Records from a data source:
______________________________

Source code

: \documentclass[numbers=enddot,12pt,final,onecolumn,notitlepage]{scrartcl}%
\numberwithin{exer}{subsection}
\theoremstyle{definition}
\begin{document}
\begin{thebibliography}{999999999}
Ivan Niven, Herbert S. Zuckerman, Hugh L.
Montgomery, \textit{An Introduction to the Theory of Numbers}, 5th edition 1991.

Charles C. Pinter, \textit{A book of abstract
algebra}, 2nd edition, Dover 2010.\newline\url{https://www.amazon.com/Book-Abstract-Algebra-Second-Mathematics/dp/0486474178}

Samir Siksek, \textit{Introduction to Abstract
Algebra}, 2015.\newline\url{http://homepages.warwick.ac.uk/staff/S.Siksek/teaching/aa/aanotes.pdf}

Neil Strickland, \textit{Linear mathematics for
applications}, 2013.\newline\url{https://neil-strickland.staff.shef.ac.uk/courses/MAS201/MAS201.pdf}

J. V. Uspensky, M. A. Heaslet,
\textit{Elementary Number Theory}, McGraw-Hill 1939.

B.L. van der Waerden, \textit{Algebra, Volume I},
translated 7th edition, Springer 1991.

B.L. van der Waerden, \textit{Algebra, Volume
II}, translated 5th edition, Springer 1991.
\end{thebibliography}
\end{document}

______________________________

◆ EXERCISE AIM ◆
When you reach the end of the records, set them all down again exactly.

◆ TASK RESPONSE ◆
Source code

: \documentclass[numbers=enddot,12pt,final,onecolumn,notitlepage]{scrartcl}%
\numberwithin{exer}{subsection}
\theoremstyle{definition}
\begin{document}
\begin{thebibliography}{999999999}
Ivan Niven, Herbert S. Zuckerman, Hugh L.
Montgomery, \textit{An Introduction to the Theory of Numbers}, 5th edition 1991.

Charles C. Pinter, \textit{A book of abstract
algebra}, 2nd edition, Dover 2010.\newline\url{https://www.amazon.com/Book-Abstract-Algebra-Second-Mathematics/dp/0486474178}

Samir Siksek, \textit{Introduction to Abstract
Algebra}, 2015.\newline\url{http://homepages.warwick.ac.uk/staff/S.Siksek/teaching/aa/aanotes.pdf}

Neil Strickland, \textit{Linear mathematics for
applications}, 2013.\newline\url{https://neil-strickland.staff.shef.ac.uk/courses/MAS201/MAS201.pdf}

J. V. Uspensky, M. A. Heaslet,
\textit{Elementary Number Theory}, McGraw-Hill 1939.

B.L. van der Waerden, \textit{Algebra, Volume I},
translated 7th edition, Springer 1991.

B.L. van der Waerden, \textit{Algebra, Volume
II}, translated 5th edition, Springer 1991.
\end{thebibliography}
\end{document}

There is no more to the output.